ASSIGNMENT:
Your output should consist of the lines from the first line of the records below through the one with "## My Skills", exactly, minus the pictures.

INPUT DATA:

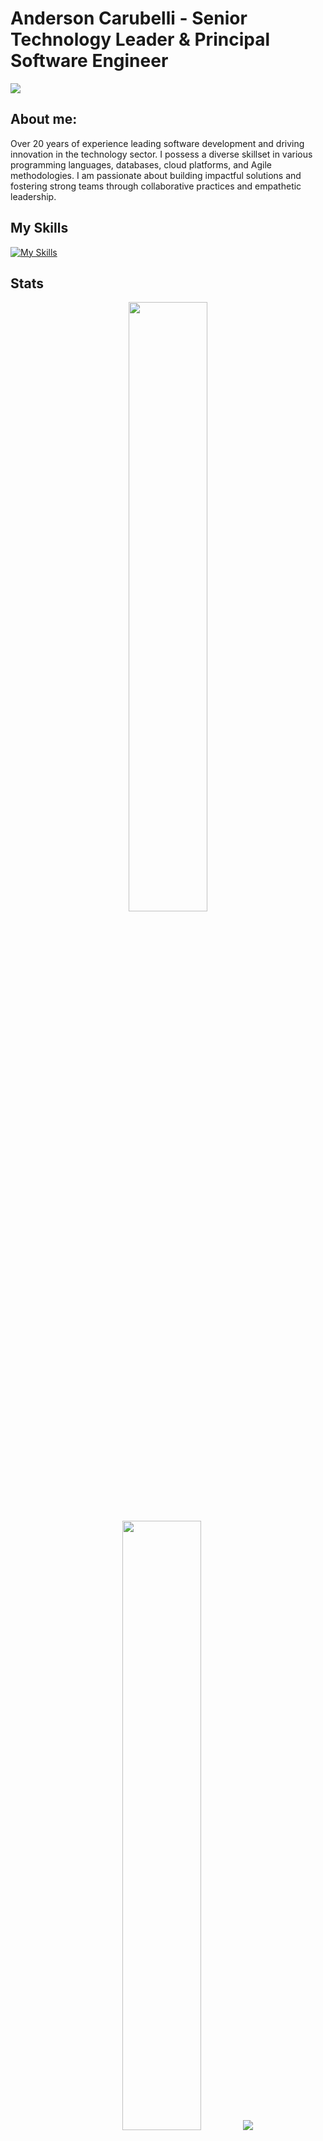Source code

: # Anderson Carubelli - Senior Technology Leader & Principal Software Engineer
<a href="https://www.linkedin.com/in/andersoncarubelli/"><img src="https://img.shields.io/badge/LinkedIn-informational?logo=linkedin"/></a>

## About me:

Over 20 years of experience leading software development and driving innovation in the technology sector. I possess a diverse skillset in various programming languages, databases, cloud platforms, and Agile methodologies. I am passionate about building impactful solutions and fostering strong teams through collaborative practices and empathetic leadership.

## My Skills
[![My Skills](https://skillicons.dev/icons?i=java,go,py,rails,ts,git,github,gitlab,postgres,docker,aws,gcp,cloudflare)](https://skillicons.dev)

## Stats

<p align="center">
  <img height="50%" width="auto" src ="https://github-readme-stats.vercel.app/api?username=andersoncarubelli&show_icons=true&count_private=true&theme=darcula&hide_border=true&hide=issues,contribs&bg_color=00000000">
  <img height="50%" width="auto" src ="https://github-readme-stats.vercel.app/api/top-langs/?username=andersoncarubelli&bg_color=00000000">
  <img src ="https://github-readme-streak-stats.herokuapp.com?user=andersoncarubelli&theme=darcula&hide_border=true&background=FFFFFF00">
  <br>
  <br>
</p>

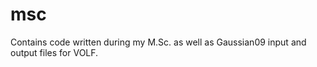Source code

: # msc
Contains code written during my M.Sc. as well as Gaussian09 input and output files for VOLF. 

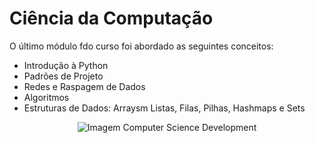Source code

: # Ciência da Computação

O último módulo fdo curso foi abordado as seguintes conceitos:

* Introdução à Python
* Padrões de Projeto
* Redes e Raspagem de Dados
* Algoritmos
* Estruturas de Dados: Arraysm Listas, Filas, Pilhas, Hashmaps e Sets

<p align="center">
  <img src="https://letsmobility.com/content/images/size/w600/2019/07/web-icon.png" alt="Imagem Computer Science Development"/>
</p>
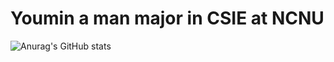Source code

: # Youmin a man major in CSIE at NCNU

![Anurag's GitHub stats](https://github-readme-stats.vercel.app/api?username=youmin1017&theme=nord&show_icons=true)
<!---
youmin1017/youmin1017 is a ✨ special ✨ repository because its `README.md` (this file) appears on your GitHub profile.
You can click the Preview link to take a look at your changes.
--->
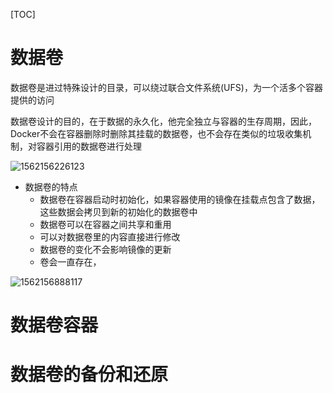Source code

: [TOC]

# 数据卷

数据卷是进过特殊设计的目录，可以绕过联合文件系统(UFS)，为一个活多个容器提供的访问

数据卷设计的目的，在于数据的永久化，他完全独立与容器的生存周期，因此，Docker不会在容器删除时删除其挂载的数据卷，也不会存在类似的垃圾收集机制，对容器引用的数据卷进行处理

![1562156226123](E:\git-workspace\note\images\docker\vol1.png)

* 数据卷的特点
  * 数据卷在容器启动时初始化，如果容器使用的镜像在挂载点包含了数据，这些数据会拷贝到新的初始化的数据卷中
  * 数据卷可以在容器之间共享和重用
  * 可以对数据卷里的内容直接进行修改
  * 数据卷的变化不会影响镜像的更新
  * 卷会一直存在，

![1562156888117](C:\Users\landun\AppData\Roaming\Typora\typora-user-images\1562156888117.png)





# 数据卷容器





# 数据卷的备份和还原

SOLUTION TO THIS TASK:
Source code

: # Anderson Carubelli - Senior Technology Leader & Principal Software Engineer
<a href="https://www.linkedin.com/in/andersoncarubelli/"><img src="https://img.shields.io/badge/LinkedIn-informational?logo=linkedin"/></a>

## About me:

Over 20 years of experience leading software development and driving innovation in the technology sector. I possess a diverse skillset in various programming languages, databases, cloud platforms, and Agile methodologies. I am passionate about building impactful solutions and fostering strong teams through collaborative practices and empathetic leadership.

## My Skills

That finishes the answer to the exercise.